» Stored data:
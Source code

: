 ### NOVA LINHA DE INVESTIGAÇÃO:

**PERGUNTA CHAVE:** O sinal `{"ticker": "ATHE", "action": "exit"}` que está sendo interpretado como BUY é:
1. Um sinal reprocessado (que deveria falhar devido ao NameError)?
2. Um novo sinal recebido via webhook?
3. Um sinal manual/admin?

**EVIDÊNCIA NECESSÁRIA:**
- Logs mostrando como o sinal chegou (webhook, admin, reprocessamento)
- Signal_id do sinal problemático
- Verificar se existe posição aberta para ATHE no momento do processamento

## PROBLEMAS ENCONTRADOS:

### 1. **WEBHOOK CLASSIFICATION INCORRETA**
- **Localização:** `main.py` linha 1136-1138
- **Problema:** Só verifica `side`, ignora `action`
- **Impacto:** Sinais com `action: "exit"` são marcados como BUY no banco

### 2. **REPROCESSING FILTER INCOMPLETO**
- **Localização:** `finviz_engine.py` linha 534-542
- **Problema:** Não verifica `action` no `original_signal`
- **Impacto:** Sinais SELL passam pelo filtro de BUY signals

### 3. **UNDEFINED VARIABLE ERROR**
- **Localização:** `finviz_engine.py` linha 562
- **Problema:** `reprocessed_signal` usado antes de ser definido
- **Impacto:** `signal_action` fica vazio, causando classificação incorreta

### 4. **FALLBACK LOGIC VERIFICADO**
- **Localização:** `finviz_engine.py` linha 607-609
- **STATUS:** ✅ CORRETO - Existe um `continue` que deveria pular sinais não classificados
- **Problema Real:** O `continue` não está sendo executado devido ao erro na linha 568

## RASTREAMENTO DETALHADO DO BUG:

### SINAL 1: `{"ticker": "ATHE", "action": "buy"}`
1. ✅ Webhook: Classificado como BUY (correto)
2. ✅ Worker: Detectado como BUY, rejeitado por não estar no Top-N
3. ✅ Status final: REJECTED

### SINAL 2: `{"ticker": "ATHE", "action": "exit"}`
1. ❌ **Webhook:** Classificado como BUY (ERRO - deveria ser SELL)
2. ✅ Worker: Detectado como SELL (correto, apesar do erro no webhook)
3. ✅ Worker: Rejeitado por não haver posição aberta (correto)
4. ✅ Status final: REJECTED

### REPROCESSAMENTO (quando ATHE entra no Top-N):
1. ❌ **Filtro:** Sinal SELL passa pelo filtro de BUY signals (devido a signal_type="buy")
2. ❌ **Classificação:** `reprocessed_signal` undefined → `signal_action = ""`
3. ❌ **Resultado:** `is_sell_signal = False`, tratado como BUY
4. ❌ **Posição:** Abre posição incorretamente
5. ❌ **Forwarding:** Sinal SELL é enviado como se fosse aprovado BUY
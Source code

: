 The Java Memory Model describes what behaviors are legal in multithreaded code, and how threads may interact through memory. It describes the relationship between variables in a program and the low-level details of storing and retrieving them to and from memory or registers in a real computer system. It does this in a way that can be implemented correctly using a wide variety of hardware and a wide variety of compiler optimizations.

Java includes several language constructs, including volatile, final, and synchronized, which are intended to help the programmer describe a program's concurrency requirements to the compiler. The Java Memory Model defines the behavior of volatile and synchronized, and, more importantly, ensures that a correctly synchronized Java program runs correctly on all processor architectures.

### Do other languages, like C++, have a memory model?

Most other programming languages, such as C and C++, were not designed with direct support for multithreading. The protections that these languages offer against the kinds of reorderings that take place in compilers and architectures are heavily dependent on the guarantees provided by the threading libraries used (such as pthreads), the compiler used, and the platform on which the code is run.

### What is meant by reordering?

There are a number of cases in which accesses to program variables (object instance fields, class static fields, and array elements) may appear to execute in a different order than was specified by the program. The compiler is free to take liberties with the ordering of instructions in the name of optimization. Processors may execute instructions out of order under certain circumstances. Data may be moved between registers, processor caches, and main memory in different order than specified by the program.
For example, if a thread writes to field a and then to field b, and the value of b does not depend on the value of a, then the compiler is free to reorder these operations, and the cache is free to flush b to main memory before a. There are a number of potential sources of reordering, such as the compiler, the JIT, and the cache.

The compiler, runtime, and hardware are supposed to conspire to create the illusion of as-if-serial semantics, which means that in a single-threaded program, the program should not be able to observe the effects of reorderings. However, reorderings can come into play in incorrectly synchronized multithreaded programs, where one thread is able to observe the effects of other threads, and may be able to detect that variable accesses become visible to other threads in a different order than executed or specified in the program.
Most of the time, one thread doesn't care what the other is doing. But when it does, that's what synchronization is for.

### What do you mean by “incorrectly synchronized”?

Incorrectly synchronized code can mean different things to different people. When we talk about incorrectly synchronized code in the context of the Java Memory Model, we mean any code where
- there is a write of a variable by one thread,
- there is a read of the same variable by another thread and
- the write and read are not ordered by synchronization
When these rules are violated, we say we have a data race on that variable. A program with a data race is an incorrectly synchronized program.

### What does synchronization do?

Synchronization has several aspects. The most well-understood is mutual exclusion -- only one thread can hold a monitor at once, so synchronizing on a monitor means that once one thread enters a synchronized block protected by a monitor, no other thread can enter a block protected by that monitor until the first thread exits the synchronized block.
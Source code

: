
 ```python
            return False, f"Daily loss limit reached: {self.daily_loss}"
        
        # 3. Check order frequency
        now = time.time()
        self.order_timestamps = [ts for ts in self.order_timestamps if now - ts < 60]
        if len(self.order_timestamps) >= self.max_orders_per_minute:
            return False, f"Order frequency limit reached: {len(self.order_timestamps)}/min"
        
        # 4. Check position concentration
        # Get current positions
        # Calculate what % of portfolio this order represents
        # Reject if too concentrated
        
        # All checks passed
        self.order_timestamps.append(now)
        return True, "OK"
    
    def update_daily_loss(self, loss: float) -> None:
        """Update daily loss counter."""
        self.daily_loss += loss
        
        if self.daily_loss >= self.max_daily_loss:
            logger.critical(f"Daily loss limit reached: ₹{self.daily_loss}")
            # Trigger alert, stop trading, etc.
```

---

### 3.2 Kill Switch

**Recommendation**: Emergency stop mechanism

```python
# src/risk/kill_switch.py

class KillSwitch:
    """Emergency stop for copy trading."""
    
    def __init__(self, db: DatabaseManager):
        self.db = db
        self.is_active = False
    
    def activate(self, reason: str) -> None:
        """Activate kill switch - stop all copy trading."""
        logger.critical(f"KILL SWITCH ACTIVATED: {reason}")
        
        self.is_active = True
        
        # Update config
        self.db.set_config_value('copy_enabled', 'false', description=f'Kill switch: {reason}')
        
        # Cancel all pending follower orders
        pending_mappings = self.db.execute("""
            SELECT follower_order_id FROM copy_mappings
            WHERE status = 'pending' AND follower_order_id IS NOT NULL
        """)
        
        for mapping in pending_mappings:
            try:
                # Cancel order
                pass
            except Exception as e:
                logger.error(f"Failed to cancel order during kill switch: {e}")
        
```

» Problem details: Write the records above out again precisely.

» Output of the task:
Source code

: ### NOVA LINHA DE INVESTIGAÇÃO:

**PERGUNTA CHAVE:** O sinal `{"ticker": "ATHE", "action": "exit"}` que está sendo interpretado como BUY é:
1. Um sinal reprocessado (que deveria falhar devido ao NameError)?
2. Um novo sinal recebido via webhook?
3. Um sinal manual/admin?

**EVIDÊNCIA NECESSÁRIA:**
- Logs mostrando como o sinal chegou (webhook, admin, reprocessamento)
- Signal_id do sinal problemático
- Verificar se existe posição aberta para ATHE no momento do processamento

## PROBLEMAS ENCONTRADOS:

### 1. **WEBHOOK CLASSIFICATION INCORRETA**
- **Localização:** `main.py` linha 1136-1138
- **Problema:** Só verifica `side`, ignora `action`
- **Impacto:** Sinais com `action: "exit"` são marcados como BUY no banco

### 2. **REPROCESSING FILTER INCOMPLETO**
- **Localização:** `finviz_engine.py` linha 534-542
- **Problema:** Não verifica `action` no `original_signal`
- **Impacto:** Sinais SELL passam pelo filtro de BUY signals

### 3. **UNDEFINED VARIABLE ERROR**
- **Localização:** `finviz_engine.py` linha 562
- **Problema:** `reprocessed_signal` usado antes de ser definido
- **Impacto:** `signal_action` fica vazio, causando classificação incorreta

### 4. **FALLBACK LOGIC VERIFICADO**
- **Localização:** `finviz_engine.py` linha 607-609
- **STATUS:** ✅ CORRETO - Existe um `continue` que deveria pular sinais não classificados
- **Problema Real:** O `continue` não está sendo executado devido ao erro na linha 568

## RASTREAMENTO DETALHADO DO BUG:

### SINAL 1: `{"ticker": "ATHE", "action": "buy"}`
1. ✅ Webhook: Classificado como BUY (correto)
2. ✅ Worker: Detectado como BUY, rejeitado por não estar no Top-N
3. ✅ Status final: REJECTED

### SINAL 2: `{"ticker": "ATHE", "action": "exit"}`
1. ❌ **Webhook:** Classificado como BUY (ERRO - deveria ser SELL)
2. ✅ Worker: Detectado como SELL (correto, apesar do erro no webhook)
3. ✅ Worker: Rejeitado por não haver posição aberta (correto)
4. ✅ Status final: REJECTED

### REPROCESSAMENTO (quando ATHE entra no Top-N):
1. ❌ **Filtro:** Sinal SELL passa pelo filtro de BUY signals (devido a signal_type="buy")
2. ❌ **Classificação:** `reprocessed_signal` undefined → `signal_action = ""`
3. ❌ **Resultado:** `is_sell_signal = False`, tratado como BUY
4. ❌ **Posição:** Abre posição incorretamente
5. ❌ **Forwarding:** Sinal SELL é enviado como se fosse aprovado BUY
Source code

: The Java Memory Model describes what behaviors are legal in multithreaded code, and how threads may interact through memory. It describes the relationship between variables in a program and the low-level details of storing and retrieving them to and from memory or registers in a real computer system. It does this in a way that can be implemented correctly using a wide variety of hardware and a wide variety of compiler optimizations.

Java includes several language constructs, including volatile, final, and synchronized, which are intended to help the programmer describe a program's concurrency requirements to the compiler. The Java Memory Model defines the behavior of volatile and synchronized, and, more importantly, ensures that a correctly synchronized Java program runs correctly on all processor architectures.

### Do other languages, like C++, have a memory model?

Most other programming languages, such as C and C++, were not designed with direct support for multithreading. The protections that these languages offer against the kinds of reorderings that take place in compilers and architectures are heavily dependent on the guarantees provided by the threading libraries used (such as pthreads), the compiler used, and the platform on which the code is run.

### What is meant by reordering?

There are a number of cases in which accesses to program variables (object instance fields, class static fields, and array elements) may appear to execute in a different order than was specified by the program. The compiler is free to take liberties with the ordering of instructions in the name of optimization. Processors may execute instructions out of order under certain circumstances. Data may be moved between registers, processor caches, and main memory in different order than specified by the program.
For example, if a thread writes to field a and then to field b, and the value of b does not depend on the value of a, then the compiler is free to reorder these operations, and the cache is free to flush b to main memory before a. There are a number of potential sources of reordering, such as the compiler, the JIT, and the cache.

The compiler, runtime, and hardware are supposed to conspire to create the illusion of as-if-serial semantics, which means that in a single-threaded program, the program should not be able to observe the effects of reorderings. However, reorderings can come into play in incorrectly synchronized multithreaded programs, where one thread is able to observe the effects of other threads, and may be able to detect that variable accesses become visible to other threads in a different order than executed or specified in the program.
Most of the time, one thread doesn't care what the other is doing. But when it does, that's what synchronization is for.

### What do you mean by “incorrectly synchronized”?

Incorrectly synchronized code can mean different things to different people. When we talk about incorrectly synchronized code in the context of the Java Memory Model, we mean any code where
- there is a write of a variable by one thread,
- there is a read of the same variable by another thread and
- the write and read are not ordered by synchronization
When these rules are violated, we say we have a data race on that variable. A program with a data race is an incorrectly synchronized program.

### What does synchronization do?

Synchronization has several aspects. The most well-understood is mutual exclusion -- only one thread can hold a monitor at once, so synchronizing on a monitor means that once one thread enters a synchronized block protected by a monitor, no other thread can enter a block protected by that monitor until the first thread exits the synchronized block.
Source code

:
 ```python
            return False, f"Daily loss limit reached: {self.daily_loss}"
        
        # 3. Check order frequency
        now = time.time()
        self.order_timestamps = [ts for ts in self.order_timestamps if now - ts < 60]
        if len(self.order_timestamps) >= self.max_orders_per_minute:
            return False, f"Order frequency limit reached: {len(self.order_timestamps)}/min"
        
        # 4. Check position concentration
        # Get current positions
        # Calculate what % of portfolio this order represents
        # Reject if too concentrated
        
        # All checks passed
        self.order_timestamps.append(now)
        return True, "OK"
    
    def update_daily_loss(self, loss: float) -> None:
        """Update daily loss counter."""
        self.daily_loss += loss
        
        if self.daily_loss >= self.max_daily_loss:
            logger.critical(f"Daily loss limit reached: ₹{self.daily_loss}")
            # Trigger alert, stop trading, etc.
```

---

### 3.2 Kill Switch

**Recommendation**: Emergency stop mechanism

```python
# src/risk/kill_switch.py

class KillSwitch:
    """Emergency stop for copy trading."""
    
    def __init__(self, db: DatabaseManager):
        self.db = db
        self.is_active = False
    
    def activate(self, reason: str) -> None:
        """Activate kill switch - stop all copy trading."""
        logger.critical(f"KILL SWITCH ACTIVATED: {reason}")
        
        self.is_active = True
        
        # Update config
        self.db.set_config_value('copy_enabled', 'false', description=f'Kill switch: {reason}')
        
        # Cancel all pending follower orders
        pending_mappings = self.db.execute("""
            SELECT follower_order_id FROM copy_mappings
            WHERE status = 'pending' AND follower_order_id IS NOT NULL
        """)
        
        for mapping in pending_mappings:
            try:
                # Cancel order
                pass
            except Exception as e:
                logger.error(f"Failed to cancel order during kill switch: {e}")
        
```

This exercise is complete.